**Saved entries:**
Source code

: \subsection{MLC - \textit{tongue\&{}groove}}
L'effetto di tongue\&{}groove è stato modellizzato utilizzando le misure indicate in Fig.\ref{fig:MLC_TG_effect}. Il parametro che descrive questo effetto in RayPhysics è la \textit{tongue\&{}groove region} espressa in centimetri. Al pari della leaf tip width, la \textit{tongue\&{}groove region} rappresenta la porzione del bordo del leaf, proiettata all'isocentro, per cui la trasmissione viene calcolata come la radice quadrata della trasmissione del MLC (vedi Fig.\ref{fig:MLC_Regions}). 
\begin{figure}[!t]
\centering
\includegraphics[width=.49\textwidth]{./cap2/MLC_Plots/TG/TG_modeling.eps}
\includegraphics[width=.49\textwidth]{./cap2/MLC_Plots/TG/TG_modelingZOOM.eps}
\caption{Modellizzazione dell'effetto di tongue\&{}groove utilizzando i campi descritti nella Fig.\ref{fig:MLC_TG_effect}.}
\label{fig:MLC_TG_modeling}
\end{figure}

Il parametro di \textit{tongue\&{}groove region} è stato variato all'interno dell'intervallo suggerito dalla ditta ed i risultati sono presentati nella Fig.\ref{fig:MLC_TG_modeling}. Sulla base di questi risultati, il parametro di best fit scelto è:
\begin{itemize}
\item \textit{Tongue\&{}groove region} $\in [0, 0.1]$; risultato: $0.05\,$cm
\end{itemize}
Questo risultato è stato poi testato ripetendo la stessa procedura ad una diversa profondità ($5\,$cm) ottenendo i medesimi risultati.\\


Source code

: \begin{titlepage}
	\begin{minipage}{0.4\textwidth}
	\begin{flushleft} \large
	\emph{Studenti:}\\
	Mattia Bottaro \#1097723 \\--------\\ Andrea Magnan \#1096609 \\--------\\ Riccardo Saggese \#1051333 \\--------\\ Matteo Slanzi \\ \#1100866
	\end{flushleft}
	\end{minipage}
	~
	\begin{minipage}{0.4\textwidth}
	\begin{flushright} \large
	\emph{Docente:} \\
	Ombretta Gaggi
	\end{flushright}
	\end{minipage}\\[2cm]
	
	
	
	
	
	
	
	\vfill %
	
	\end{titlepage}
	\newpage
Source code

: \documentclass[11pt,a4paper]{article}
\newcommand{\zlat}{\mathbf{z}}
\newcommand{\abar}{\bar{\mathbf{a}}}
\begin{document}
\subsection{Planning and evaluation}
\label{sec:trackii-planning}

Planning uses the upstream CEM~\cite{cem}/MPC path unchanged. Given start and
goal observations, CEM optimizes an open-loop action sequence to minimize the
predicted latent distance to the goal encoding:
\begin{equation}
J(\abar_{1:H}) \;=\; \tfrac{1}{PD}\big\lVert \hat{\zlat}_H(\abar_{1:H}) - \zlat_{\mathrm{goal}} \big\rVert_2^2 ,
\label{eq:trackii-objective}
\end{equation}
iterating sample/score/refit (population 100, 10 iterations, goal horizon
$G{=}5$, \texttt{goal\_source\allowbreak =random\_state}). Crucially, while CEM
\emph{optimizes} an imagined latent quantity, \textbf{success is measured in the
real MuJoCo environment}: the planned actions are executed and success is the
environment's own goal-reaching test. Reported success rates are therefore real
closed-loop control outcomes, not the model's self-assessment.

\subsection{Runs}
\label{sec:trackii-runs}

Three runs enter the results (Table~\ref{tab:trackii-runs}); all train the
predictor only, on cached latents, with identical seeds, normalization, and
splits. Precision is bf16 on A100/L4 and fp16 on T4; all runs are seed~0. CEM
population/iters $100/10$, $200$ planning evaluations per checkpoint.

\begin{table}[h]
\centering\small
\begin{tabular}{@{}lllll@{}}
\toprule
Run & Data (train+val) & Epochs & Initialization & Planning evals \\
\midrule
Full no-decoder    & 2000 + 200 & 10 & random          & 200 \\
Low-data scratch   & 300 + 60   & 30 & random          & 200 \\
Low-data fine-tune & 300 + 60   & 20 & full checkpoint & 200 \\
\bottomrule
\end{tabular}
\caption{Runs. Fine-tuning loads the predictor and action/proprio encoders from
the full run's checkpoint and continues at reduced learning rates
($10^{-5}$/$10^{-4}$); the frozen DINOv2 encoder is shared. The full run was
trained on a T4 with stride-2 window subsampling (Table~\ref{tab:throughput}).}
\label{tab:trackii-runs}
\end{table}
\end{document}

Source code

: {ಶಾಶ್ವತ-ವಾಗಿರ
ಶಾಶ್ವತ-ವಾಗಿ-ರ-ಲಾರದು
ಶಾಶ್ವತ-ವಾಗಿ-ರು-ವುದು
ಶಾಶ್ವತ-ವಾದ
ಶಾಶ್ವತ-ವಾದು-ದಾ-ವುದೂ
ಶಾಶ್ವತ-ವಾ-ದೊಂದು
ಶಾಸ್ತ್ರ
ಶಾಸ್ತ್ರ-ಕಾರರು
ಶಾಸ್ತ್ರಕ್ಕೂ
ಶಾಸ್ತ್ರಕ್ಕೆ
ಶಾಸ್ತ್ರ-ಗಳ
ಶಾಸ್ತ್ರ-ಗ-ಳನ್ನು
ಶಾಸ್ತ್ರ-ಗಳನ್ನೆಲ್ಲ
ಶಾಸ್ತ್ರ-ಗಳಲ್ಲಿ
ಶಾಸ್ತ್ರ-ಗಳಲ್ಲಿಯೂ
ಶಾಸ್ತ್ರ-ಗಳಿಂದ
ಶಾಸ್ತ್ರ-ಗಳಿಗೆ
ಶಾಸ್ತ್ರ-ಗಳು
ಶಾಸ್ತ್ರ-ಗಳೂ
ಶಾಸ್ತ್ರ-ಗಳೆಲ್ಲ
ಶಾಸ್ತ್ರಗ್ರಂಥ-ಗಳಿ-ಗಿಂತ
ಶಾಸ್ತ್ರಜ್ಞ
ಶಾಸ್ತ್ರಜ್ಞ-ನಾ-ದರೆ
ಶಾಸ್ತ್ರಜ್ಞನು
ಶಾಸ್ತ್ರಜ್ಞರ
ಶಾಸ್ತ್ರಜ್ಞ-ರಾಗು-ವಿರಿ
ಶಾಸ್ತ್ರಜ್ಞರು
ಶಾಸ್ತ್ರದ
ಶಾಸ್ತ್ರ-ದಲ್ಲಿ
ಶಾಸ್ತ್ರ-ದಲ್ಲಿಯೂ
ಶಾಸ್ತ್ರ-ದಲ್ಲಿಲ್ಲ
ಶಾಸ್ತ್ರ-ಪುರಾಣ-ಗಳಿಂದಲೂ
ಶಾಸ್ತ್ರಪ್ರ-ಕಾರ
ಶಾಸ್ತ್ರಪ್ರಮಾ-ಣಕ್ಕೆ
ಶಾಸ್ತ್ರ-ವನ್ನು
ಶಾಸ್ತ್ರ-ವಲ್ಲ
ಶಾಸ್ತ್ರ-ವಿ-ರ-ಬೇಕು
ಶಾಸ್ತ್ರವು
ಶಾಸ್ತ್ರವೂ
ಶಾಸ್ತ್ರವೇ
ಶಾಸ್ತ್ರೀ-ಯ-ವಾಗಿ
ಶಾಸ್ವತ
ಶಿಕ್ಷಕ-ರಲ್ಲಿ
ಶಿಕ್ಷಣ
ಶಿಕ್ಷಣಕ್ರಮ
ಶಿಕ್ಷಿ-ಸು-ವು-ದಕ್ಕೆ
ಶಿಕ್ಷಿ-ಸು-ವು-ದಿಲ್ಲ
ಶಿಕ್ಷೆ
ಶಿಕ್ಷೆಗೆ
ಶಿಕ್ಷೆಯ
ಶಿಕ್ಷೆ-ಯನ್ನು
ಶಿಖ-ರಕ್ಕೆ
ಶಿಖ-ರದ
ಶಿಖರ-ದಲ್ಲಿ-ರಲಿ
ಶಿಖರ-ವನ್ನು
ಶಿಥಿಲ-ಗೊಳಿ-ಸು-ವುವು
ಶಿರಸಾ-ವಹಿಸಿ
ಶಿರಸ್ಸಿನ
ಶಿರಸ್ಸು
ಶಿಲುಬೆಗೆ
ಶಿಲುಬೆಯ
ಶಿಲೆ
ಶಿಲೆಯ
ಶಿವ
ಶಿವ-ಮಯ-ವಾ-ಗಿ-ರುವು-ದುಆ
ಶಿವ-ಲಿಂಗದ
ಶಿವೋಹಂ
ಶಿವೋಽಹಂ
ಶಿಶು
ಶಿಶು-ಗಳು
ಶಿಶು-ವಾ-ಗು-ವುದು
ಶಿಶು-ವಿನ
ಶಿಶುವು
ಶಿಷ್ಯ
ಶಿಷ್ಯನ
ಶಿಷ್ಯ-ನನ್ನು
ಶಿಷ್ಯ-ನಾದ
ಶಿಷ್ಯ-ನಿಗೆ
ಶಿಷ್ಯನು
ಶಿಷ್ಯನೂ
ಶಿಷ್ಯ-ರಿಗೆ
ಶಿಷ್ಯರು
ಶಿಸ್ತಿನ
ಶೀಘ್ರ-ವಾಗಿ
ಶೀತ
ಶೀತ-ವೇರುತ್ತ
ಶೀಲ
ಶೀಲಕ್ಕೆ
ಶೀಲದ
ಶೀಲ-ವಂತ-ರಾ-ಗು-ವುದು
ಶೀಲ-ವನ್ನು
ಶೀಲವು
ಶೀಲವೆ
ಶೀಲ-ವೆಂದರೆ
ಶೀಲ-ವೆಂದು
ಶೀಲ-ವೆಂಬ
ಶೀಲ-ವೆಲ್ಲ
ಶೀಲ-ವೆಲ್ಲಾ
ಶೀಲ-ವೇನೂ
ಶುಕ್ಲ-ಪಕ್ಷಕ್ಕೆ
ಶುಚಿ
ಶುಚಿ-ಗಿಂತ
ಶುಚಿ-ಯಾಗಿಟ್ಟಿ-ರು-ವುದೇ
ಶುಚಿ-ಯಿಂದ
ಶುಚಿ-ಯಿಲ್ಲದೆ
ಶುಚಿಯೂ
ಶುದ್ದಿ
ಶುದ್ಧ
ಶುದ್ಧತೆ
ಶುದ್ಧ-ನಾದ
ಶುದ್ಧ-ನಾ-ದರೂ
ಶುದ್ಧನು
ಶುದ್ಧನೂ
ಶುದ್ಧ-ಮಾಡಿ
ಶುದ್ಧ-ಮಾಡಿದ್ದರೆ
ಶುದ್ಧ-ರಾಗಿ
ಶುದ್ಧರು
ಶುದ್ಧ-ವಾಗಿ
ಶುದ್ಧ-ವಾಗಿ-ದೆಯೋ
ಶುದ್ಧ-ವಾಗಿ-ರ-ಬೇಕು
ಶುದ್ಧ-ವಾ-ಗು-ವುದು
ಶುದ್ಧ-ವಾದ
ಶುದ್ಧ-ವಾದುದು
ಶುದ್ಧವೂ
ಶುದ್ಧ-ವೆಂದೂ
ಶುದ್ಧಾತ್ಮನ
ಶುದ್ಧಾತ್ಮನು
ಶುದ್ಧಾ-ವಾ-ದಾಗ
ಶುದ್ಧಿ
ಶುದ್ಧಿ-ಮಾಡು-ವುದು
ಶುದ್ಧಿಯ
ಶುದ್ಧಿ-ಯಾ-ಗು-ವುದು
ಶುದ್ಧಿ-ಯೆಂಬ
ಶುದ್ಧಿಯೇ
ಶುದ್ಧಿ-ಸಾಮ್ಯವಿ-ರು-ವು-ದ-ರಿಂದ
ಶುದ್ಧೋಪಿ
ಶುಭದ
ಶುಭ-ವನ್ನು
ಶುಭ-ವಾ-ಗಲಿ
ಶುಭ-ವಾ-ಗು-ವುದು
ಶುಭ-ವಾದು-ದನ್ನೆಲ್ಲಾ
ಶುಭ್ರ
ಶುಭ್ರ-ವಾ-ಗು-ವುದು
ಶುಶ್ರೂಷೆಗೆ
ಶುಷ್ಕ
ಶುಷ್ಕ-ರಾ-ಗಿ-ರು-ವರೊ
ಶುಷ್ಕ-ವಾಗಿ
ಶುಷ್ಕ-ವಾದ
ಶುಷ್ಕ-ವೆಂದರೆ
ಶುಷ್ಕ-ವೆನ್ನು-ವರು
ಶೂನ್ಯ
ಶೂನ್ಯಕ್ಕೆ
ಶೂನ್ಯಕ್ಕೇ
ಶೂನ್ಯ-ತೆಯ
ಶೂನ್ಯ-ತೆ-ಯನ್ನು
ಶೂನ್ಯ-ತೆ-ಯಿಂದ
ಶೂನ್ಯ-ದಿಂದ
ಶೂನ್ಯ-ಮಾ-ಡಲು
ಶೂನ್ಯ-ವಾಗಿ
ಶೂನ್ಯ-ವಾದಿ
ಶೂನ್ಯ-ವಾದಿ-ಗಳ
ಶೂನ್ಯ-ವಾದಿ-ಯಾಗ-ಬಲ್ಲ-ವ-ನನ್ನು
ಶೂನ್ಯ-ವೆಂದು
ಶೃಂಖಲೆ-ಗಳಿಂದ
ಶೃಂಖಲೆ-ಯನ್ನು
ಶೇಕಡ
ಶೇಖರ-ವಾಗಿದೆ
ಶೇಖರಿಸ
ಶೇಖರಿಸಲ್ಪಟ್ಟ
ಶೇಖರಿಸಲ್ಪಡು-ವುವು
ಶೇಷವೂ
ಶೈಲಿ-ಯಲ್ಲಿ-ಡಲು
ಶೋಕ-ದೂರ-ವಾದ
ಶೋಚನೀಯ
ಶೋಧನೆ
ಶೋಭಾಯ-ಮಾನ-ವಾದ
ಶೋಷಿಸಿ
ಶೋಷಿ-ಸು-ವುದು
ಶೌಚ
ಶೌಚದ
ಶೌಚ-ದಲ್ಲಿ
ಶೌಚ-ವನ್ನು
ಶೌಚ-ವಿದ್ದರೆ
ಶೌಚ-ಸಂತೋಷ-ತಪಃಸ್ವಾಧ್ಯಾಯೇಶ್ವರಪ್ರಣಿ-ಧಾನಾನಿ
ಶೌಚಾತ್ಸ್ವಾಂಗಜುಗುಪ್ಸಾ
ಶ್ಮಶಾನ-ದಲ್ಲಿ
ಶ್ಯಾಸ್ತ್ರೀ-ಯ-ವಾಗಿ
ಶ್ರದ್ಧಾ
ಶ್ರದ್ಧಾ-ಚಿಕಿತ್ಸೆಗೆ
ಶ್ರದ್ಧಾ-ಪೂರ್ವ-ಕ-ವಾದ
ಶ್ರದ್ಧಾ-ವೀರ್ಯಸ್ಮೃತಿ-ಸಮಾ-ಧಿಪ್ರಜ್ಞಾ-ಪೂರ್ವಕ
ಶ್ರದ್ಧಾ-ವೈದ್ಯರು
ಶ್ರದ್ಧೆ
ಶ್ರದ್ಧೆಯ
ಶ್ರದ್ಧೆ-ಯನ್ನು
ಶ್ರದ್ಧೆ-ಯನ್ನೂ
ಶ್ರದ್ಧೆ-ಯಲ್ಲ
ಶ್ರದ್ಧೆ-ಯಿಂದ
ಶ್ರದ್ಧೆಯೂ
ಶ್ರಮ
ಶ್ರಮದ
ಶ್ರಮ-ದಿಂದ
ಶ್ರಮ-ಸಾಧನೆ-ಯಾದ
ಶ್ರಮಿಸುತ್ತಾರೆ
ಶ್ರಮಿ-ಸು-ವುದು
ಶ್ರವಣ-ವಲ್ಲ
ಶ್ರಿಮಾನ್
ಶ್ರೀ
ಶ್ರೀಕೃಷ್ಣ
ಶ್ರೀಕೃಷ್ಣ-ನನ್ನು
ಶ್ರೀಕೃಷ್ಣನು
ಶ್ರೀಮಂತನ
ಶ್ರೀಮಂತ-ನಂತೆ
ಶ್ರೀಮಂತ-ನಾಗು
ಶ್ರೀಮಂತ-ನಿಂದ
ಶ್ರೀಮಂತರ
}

**Task:** Look over the records above, and wherever a line contains the string "environment", copy that line.

**Result of this exercise:**
real MuJoCo environment}: the planned actions are executed and success is the
environment's own goal-reaching test. Reported success rates are therefore real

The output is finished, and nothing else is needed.